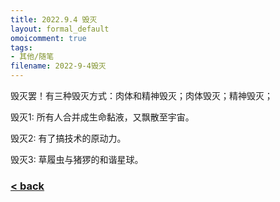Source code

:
 ```yaml
---
title: 2022.9.4 毁灭
layout: formal_default
omoicomment: true
tags:
- 其他/随笔
filename: 2022-9-4毁灭
---
```


毁灭罢！有三种毁灭方式：肉体和精神毁灭；肉体毁灭；精神毁灭；

毁灭1: 所有人合并成生命黏液，又飘散至宇宙。

毁灭2: 有了搞技术的原动力。

毁灭3: 草履虫与猪猡的和谐星球。

### [< back](https://wzetto.github.io/wz369.github.io/omoi_main/omoi.html)
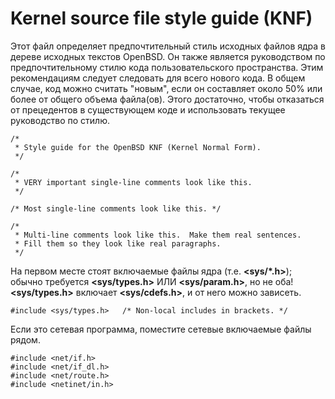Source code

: Kernel source file style guide (KNF)
====================================

Этот файл определяет предпочтительный стиль исходных файлов ядра в дереве
исходных текстов OpenBSD. Он также является руководством по предпочтительному
стилю кода пользовательского пространства. Этим рекомендациям следует следовать
для всего нового кода. В общем случае, код можно считать "новым", если он
составляет около 50% или более от общего объема файла(ов). Этого достаточно,
чтобы отказаться от прецедентов в существующем коде и использовать текущее
руководство по стилю.

```
/*
 * Style guide for the OpenBSD KNF (Kernel Normal Form).
 */

/*
 * VERY important single-line comments look like this.
 */

/* Most single-line comments look like this. */

/*
 * Multi-line comments look like this.  Make them real sentences.
 * Fill them so they look like real paragraphs.
 */
```

На первом месте стоят включаемые файлы ядра (т.е. __<sys/*.h>__); обычно
требуется
__<sys/types.h>__ ИЛИ __<sys/param.h>__, но не оба! __<sys/types.h>__ включает
__<sys/cdefs.h>__, и от него можно зависеть.

```
#include <sys/types.h>   /* Non-local includes in brackets. */
```

Если это сетевая программа, поместите сетевые включаемые файлы рядом.

```
#include <net/if.h>
#include <net/if_dl.h>
#include <net/route.h>
#include <netinet/in.h>
```

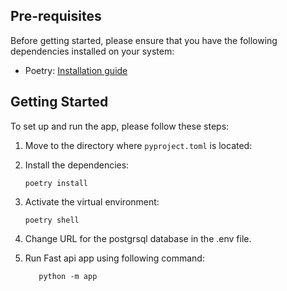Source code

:## Pre-requisites

Before getting started, please ensure that you have the following dependencies installed on your system:

- Poetry: [Installation guide](https://python-poetry.org/docs/#installing-with-the-official-installer)



## Getting Started

To set up and run the app, please follow these steps:

1. Move to the directory where `pyproject.toml` is located:

2. Install the dependencies:

   ```shell
   poetry install
   ```

3. Activate the virtual environment:

   ```shell
   poetry shell
   ```

4. Change URL for the postgrsql database in the .env file.

5. Run Fast api app using following command:
   ```shell
      python -m app
   ```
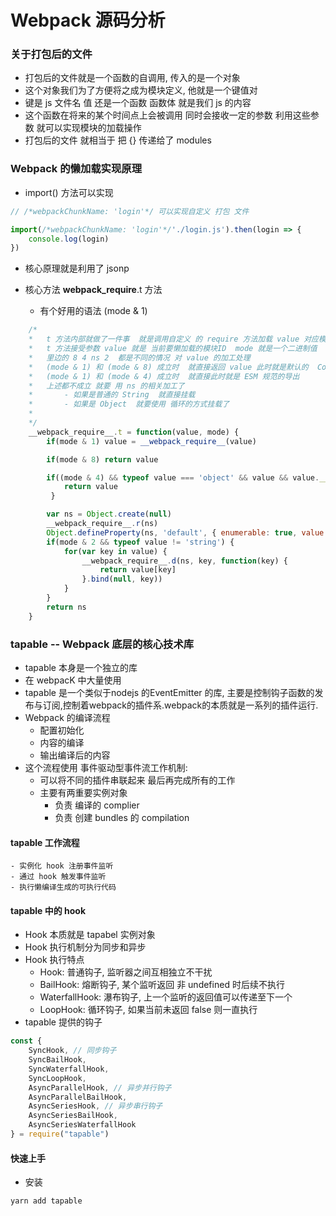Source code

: # Webpack 源码分析

### 关于打包后的文件
- 打包后的文件就是一个函数的自调用, 传入的是一个对象
- 这个对象我们为了方便将之成为模块定义, 他就是一个键值对 
- 键是 js 文件名 值 还是一个函数 函数体 就是我们 js 的内容
- 这个函数在将来的某个时间点上会被调用 同时会接收一定的参数 利用这些参数 就可以实现模块的加载操作
- 打包后的文件 就相当于 把 {} 传递给了 modules


### Webpack 的懒加载实现原理
- import() 方法可以实现
```js
// /*webpackChunkName: 'login'*/ 可以实现自定义 打包 文件

import(/*webpackChunkName: 'login'*/'./login.js').then(login => {  
    console.log(login)
})
```
- 核心原理就是利用了 jsonp

- 核心方法  __webpack_require__.t 方法
    - 有个好用的语法 (mode & 1) 

```js
    /*  
    *   t 方法内部就做了一件事  就是调用自定义 的 require 方法加载 value 对应模块导出 重新赋值给 value
    *   t 方法接受参数 value 就是 当前要懒加载的模块ID  mode 就是一个二进制值
    *   里边的 8 4 ns 2  都是不同的情况 对 value 的加工处理
    *   (mode & 1) 和 (mode & 8) 成立时  就直接返回 value 此时就是默认的  CommonJS 规范的导出
    *   (mode & 1) 和 (mode & 4) 成立时  就直接此时就是 ESM 规范的导出
    *   上述都不成立 就要 用 ns 的相关加工了
    *       - 如果是普通的 String  就直接挂载
    *       - 如果是 Object  就要使用 循环的方式挂载了
    * 
    */
	__webpack_require__.t = function(value, mode) {
 		if(mode & 1) value = __webpack_require__(value)

 		if(mode & 8) return value

 		if((mode & 4) && typeof value === 'object' && value && value.__esModule) {
            return value
         }

 		var ns = Object.create(null)
 		__webpack_require__.r(ns)
 		Object.defineProperty(ns, 'default', { enumerable: true, value: value })
 		if(mode & 2 && typeof value != 'string') {
            for(var key in value) {
                __webpack_require__.d(ns, key, function(key) { 
                    return value[key] 
                }.bind(null, key))
            }
        }
 		return ns
 	}

```

### tapable -- Webpack 底层的核心技术库
- tapable 本身是一个独立的库
- 在 webpacK 中大量使用
- tapable 是一个类似于nodejs 的EventEmitter 的库, 主要是控制钩子函数的发布与订阅,控制着webpack的插件系.webpack的本质就是一系列的插件运行.
- Webpack 的编译流程
    - 配置初始化
    - 内容的编译
    - 输出编译后的内容
- 这个流程使用  事件驱动型事件流工作机制:
    - 可以将不同的插件串联起来 最后再完成所有的工作
    - 主要有两重要实例对象
        - 负责 编译的 complier
        - 负责 创建 bundles 的 compilation
#### tapable 工作流程
    - 实例化 hook 注册事件监听
    - 通过 hook 触发事件监听
    - 执行懒编译生成的可执行代码

#### tapable 中的 hook
- Hook 本质就是 tapabel 实例对象
- Hook 执行机制分为同步和异步
- Hook 执行特点
    - Hook: 普通钩子, 监听器之间互相独立不干扰
    - BailHook: 熔断钩子, 某个监听返回 非 undefined 时后续不执行
    - WaterfallHook: 瀑布钩子, 上一个监听的返回值可以传递至下一个
    - LoopHook: 循环钩子, 如果当前未返回 false 则一直执行
- tapable 提供的钩子
```js
const {
    SyncHook, // 同步钩子
    SyncBailHook,
    SyncWaterfallHook,
    SyncLoopHook,
    AsyncParallelHook, // 异步并行钩子
    AsyncParallelBailHook,
    AsyncSeriesHook, // 异步串行钩子
    AsyncSeriesBailHook,
    AsyncSeriesWaterfallHook
} = require("tapable")
```

#### 快速上手
- 安装
```sh
yarn add tapable
```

== YOUR OBJECTIVE ==
Across the entries above, find each line with the word "tapable" and please copy it out.

== WRITTEN RESPONSE ==
### tapable -- Webpack 底层的核心技术库
- tapable 本身是一个独立的库
- tapable 是一个类似于nodejs 的EventEmitter 的库, 主要是控制钩子函数的发布与订阅,控制着webpack的插件系.webpack的本质就是一系列的插件运行.
#### tapable 工作流程
#### tapable 中的 hook
- tapable 提供的钩子
} = require("tapable")
yarn add tapable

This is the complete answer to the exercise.